▶

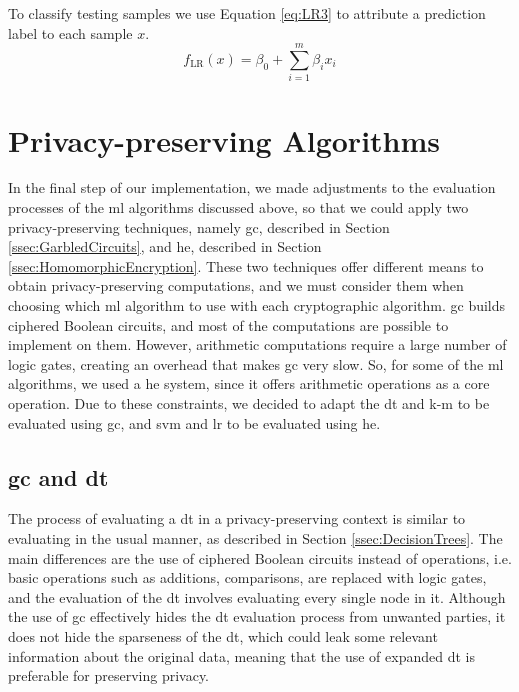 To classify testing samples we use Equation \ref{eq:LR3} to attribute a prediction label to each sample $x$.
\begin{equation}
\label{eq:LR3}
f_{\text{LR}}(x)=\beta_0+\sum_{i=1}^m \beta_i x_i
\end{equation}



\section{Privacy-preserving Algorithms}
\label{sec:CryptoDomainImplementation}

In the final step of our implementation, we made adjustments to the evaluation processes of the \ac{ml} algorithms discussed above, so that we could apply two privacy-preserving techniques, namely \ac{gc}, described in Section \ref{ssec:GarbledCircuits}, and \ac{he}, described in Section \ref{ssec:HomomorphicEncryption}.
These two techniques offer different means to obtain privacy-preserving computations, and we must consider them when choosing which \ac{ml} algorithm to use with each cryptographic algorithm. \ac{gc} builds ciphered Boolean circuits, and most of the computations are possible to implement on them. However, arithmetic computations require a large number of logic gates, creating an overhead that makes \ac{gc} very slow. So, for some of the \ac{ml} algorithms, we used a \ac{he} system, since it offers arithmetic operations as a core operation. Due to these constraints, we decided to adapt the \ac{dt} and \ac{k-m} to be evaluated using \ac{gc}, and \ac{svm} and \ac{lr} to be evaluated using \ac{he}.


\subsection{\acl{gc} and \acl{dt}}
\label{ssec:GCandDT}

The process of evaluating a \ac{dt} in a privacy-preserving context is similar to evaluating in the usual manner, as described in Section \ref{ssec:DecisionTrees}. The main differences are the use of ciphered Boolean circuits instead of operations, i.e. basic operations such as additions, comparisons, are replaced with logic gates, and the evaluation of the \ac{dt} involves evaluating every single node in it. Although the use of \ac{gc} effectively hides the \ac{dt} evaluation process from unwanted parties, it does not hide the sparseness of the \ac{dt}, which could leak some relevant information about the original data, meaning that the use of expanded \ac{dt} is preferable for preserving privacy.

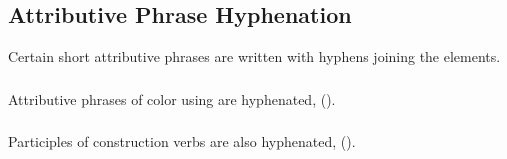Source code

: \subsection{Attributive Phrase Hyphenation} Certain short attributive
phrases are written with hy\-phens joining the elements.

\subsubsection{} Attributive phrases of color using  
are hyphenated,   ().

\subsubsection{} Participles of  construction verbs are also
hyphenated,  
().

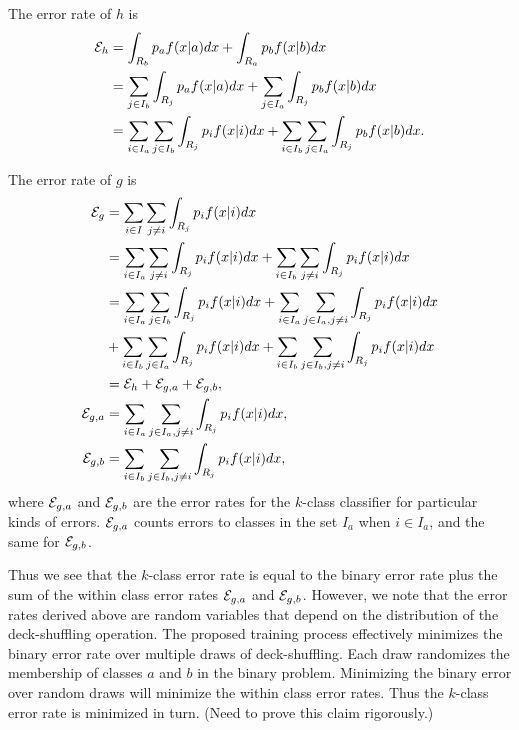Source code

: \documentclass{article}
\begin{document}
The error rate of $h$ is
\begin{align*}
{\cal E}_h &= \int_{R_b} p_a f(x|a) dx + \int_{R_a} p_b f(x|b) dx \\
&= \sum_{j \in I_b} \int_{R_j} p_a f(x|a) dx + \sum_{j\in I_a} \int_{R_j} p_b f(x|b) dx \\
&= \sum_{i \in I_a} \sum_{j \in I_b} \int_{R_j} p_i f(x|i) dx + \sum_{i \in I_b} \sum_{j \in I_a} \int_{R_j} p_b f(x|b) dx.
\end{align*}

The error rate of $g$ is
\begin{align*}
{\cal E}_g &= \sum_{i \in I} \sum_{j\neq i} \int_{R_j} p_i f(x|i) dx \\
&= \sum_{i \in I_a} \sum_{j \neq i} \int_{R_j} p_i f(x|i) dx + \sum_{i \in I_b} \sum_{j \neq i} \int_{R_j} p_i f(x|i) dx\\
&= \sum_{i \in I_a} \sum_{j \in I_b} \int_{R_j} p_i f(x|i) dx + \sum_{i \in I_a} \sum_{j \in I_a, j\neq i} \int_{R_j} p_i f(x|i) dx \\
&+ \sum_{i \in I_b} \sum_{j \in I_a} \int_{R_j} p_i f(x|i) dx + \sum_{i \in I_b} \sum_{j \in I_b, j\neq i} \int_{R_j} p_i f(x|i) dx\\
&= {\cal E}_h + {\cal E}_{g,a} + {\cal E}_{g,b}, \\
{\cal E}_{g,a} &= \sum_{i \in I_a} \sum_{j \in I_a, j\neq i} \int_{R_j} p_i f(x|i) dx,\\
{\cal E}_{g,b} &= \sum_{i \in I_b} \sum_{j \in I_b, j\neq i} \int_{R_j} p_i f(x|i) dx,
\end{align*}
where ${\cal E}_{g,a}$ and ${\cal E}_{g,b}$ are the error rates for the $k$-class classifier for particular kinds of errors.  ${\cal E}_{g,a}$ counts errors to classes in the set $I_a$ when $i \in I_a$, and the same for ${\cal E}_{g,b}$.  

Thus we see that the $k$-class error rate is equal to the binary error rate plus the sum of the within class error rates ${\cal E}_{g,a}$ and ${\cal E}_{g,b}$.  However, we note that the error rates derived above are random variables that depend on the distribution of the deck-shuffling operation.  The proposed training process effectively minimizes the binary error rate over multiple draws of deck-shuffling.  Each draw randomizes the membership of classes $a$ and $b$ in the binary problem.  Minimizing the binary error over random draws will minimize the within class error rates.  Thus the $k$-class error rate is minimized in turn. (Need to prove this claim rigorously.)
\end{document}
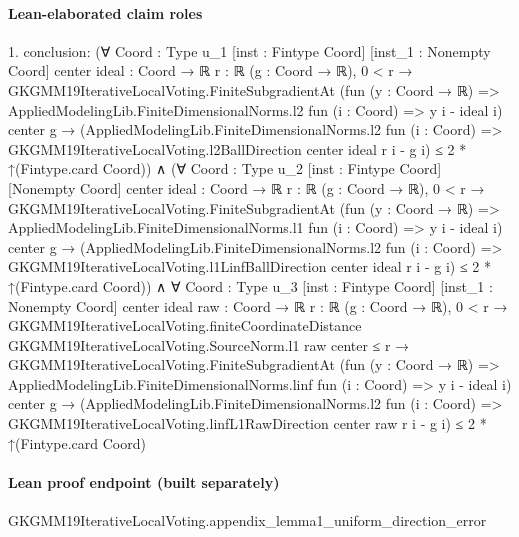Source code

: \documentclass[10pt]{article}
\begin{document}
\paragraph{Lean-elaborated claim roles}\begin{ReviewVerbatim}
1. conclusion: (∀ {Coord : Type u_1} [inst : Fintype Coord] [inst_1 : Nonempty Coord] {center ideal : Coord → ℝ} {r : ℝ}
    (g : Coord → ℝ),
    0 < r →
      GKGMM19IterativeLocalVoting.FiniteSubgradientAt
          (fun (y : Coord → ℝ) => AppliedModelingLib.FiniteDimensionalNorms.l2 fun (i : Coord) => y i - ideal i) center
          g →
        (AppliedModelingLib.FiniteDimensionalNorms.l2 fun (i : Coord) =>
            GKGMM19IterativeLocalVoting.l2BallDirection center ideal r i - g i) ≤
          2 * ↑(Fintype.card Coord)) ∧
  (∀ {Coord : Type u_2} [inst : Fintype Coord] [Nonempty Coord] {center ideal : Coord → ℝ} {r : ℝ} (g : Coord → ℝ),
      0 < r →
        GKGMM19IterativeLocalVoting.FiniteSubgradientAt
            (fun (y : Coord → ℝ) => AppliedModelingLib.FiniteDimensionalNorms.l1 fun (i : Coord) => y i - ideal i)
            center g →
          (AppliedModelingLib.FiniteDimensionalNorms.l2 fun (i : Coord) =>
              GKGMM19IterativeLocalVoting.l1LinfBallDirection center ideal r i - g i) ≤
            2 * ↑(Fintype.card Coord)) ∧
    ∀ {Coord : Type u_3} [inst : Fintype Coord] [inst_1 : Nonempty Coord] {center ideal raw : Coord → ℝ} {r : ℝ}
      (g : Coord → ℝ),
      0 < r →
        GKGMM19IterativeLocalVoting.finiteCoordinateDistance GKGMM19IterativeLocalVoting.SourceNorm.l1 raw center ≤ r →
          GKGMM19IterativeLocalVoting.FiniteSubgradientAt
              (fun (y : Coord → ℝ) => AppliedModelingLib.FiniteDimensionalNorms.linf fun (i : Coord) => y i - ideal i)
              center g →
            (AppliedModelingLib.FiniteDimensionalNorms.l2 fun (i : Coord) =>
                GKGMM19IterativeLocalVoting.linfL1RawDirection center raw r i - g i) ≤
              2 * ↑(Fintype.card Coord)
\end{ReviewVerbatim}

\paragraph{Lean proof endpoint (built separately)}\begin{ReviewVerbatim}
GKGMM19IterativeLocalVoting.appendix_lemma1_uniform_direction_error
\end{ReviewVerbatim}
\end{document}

◀

● **Task details**
Exclude the pictures, and transcribe all of the material exactly.

● **Answer section**
 To classify testing samples we use Equation \ref{eq:LR3} to attribute a prediction label to each sample $x$.
\begin{equation}
\label{eq:LR3}
f_{\text{LR}}(x)=\beta_0+\sum_{i=1}^m \beta_i x_i
\end{equation}



\section{Privacy-preserving Algorithms}
\label{sec:CryptoDomainImplementation}

In the final step of our implementation, we made adjustments to the evaluation processes of the \ac{ml} algorithms discussed above, so that we could apply two privacy-preserving techniques, namely \ac{gc}, described in Section \ref{ssec:GarbledCircuits}, and \ac{he}, described in Section \ref{ssec:HomomorphicEncryption}.
These two techniques offer different means to obtain privacy-preserving computations, and we must consider them when choosing which \ac{ml} algorithm to use with each cryptographic algorithm. \ac{gc} builds ciphered Boolean circuits, and most of the computations are possible to implement on them. However, arithmetic computations require a large number of logic gates, creating an overhead that makes \ac{gc} very slow. So, for some of the \ac{ml} algorithms, we used a \ac{he} system, since it offers arithmetic operations as a core operation. Due to these constraints, we decided to adapt the \ac{dt} and \ac{k-m} to be evaluated using \ac{gc}, and \ac{svm} and \ac{lr} to be evaluated using \ac{he}.


\subsection{\acl{gc} and \acl{dt}}
\label{ssec:GCandDT}

The process of evaluating a \ac{dt} in a privacy-preserving context is similar to evaluating in the usual manner, as described in Section \ref{ssec:DecisionTrees}. The main differences are the use of ciphered Boolean circuits instead of operations, i.e. basic operations such as additions, comparisons, are replaced with logic gates, and the evaluation of the \ac{dt} involves evaluating every single node in it. Although the use of \ac{gc} effectively hides the \ac{dt} evaluation process from unwanted parties, it does not hide the sparseness of the \ac{dt}, which could leak some relevant information about the original data, meaning that the use of expanded \ac{dt} is preferable for preserving privacy.

Source code

: \subsection{Attributive Phrase Hyphenation} Certain short attributive
phrases are written with hy\-phens joining the elements.

\subsubsection{} Attributive phrases of color using  
are hyphenated,   ().

\subsubsection{} Participles of  construction verbs are also
hyphenated,  
().

Source code

: \documentclass{article}
\begin{document}
The error rate of $h$ is
\begin{align*}
{\cal E}_h &= \int_{R_b} p_a f(x|a) dx + \int_{R_a} p_b f(x|b) dx \\
&= \sum_{j \in I_b} \int_{R_j} p_a f(x|a) dx + \sum_{j\in I_a} \int_{R_j} p_b f(x|b) dx \\
&= \sum_{i \in I_a} \sum_{j \in I_b} \int_{R_j} p_i f(x|i) dx + \sum_{i \in I_b} \sum_{j \in I_a} \int_{R_j} p_b f(x|b) dx.
\end{align*}

The error rate of $g$ is
\begin{align*}
{\cal E}_g &= \sum_{i \in I} \sum_{j\neq i} \int_{R_j} p_i f(x|i) dx \\
&= \sum_{i \in I_a} \sum_{j \neq i} \int_{R_j} p_i f(x|i) dx + \sum_{i \in I_b} \sum_{j \neq i} \int_{R_j} p_i f(x|i) dx\\
&= \sum_{i \in I_a} \sum_{j \in I_b} \int_{R_j} p_i f(x|i) dx + \sum_{i \in I_a} \sum_{j \in I_a, j\neq i} \int_{R_j} p_i f(x|i) dx \\
&+ \sum_{i \in I_b} \sum_{j \in I_a} \int_{R_j} p_i f(x|i) dx + \sum_{i \in I_b} \sum_{j \in I_b, j\neq i} \int_{R_j} p_i f(x|i) dx\\
&= {\cal E}_h + {\cal E}_{g,a} + {\cal E}_{g,b}, \\
{\cal E}_{g,a} &= \sum_{i \in I_a} \sum_{j \in I_a, j\neq i} \int_{R_j} p_i f(x|i) dx,\\
{\cal E}_{g,b} &= \sum_{i \in I_b} \sum_{j \in I_b, j\neq i} \int_{R_j} p_i f(x|i) dx,
\end{align*}
where ${\cal E}_{g,a}$ and ${\cal E}_{g,b}$ are the error rates for the $k$-class classifier for particular kinds of errors.  ${\cal E}_{g,a}$ counts errors to classes in the set $I_a$ when $i \in I_a$, and the same for ${\cal E}_{g,b}$.  

Thus we see that the $k$-class error rate is equal to the binary error rate plus the sum of the within class error rates ${\cal E}_{g,a}$ and ${\cal E}_{g,b}$.  However, we note that the error rates derived above are random variables that depend on the distribution of the deck-shuffling operation.  The proposed training process effectively minimizes the binary error rate over multiple draws of deck-shuffling.  Each draw randomizes the membership of classes $a$ and $b$ in the binary problem.  Minimizing the binary error over random draws will minimize the within class error rates.  Thus the $k$-class error rate is minimized in turn. (Need to prove this claim rigorously.)
\end{document}
Source code

: \documentclass[10pt]{article}
\begin{document}
\paragraph{Lean-elaborated claim roles}\begin{ReviewVerbatim}
1. conclusion: (∀ {Coord : Type u_1} [inst : Fintype Coord] [inst_1 : Nonempty Coord] {center ideal : Coord → ℝ} {r : ℝ}
    (g : Coord → ℝ),
    0 < r →
      GKGMM19IterativeLocalVoting.FiniteSubgradientAt
          (fun (y : Coord → ℝ) => AppliedModelingLib.FiniteDimensionalNorms.l2 fun (i : Coord) => y i - ideal i) center
          g →
        (AppliedModelingLib.FiniteDimensionalNorms.l2 fun (i : Coord) =>
            GKGMM19IterativeLocalVoting.l2BallDirection center ideal r i - g i) ≤
          2 * ↑(Fintype.card Coord)) ∧
  (∀ {Coord : Type u_2} [inst : Fintype Coord] [Nonempty Coord] {center ideal : Coord → ℝ} {r : ℝ} (g : Coord → ℝ),
      0 < r →
        GKGMM19IterativeLocalVoting.FiniteSubgradientAt
            (fun (y : Coord → ℝ) => AppliedModelingLib.FiniteDimensionalNorms.l1 fun (i : Coord) => y i - ideal i)
            center g →
          (AppliedModelingLib.FiniteDimensionalNorms.l2 fun (i : Coord) =>
              GKGMM19IterativeLocalVoting.l1LinfBallDirection center ideal r i - g i) ≤
            2 * ↑(Fintype.card Coord)) ∧
    ∀ {Coord : Type u_3} [inst : Fintype Coord] [inst_1 : Nonempty Coord] {center ideal raw : Coord → ℝ} {r : ℝ}
      (g : Coord → ℝ),
      0 < r →
        GKGMM19IterativeLocalVoting.finiteCoordinateDistance GKGMM19IterativeLocalVoting.SourceNorm.l1 raw center ≤ r →
          GKGMM19IterativeLocalVoting.FiniteSubgradientAt
              (fun (y : Coord → ℝ) => AppliedModelingLib.FiniteDimensionalNorms.linf fun (i : Coord) => y i - ideal i)
              center g →
            (AppliedModelingLib.FiniteDimensionalNorms.l2 fun (i : Coord) =>
                GKGMM19IterativeLocalVoting.linfL1RawDirection center raw r i - g i) ≤
              2 * ↑(Fintype.card Coord)
\end{ReviewVerbatim}

\paragraph{Lean proof endpoint (built separately)}\begin{ReviewVerbatim}
GKGMM19IterativeLocalVoting.appendix_lemma1_uniform_direction_error
\end{ReviewVerbatim}
\end{document}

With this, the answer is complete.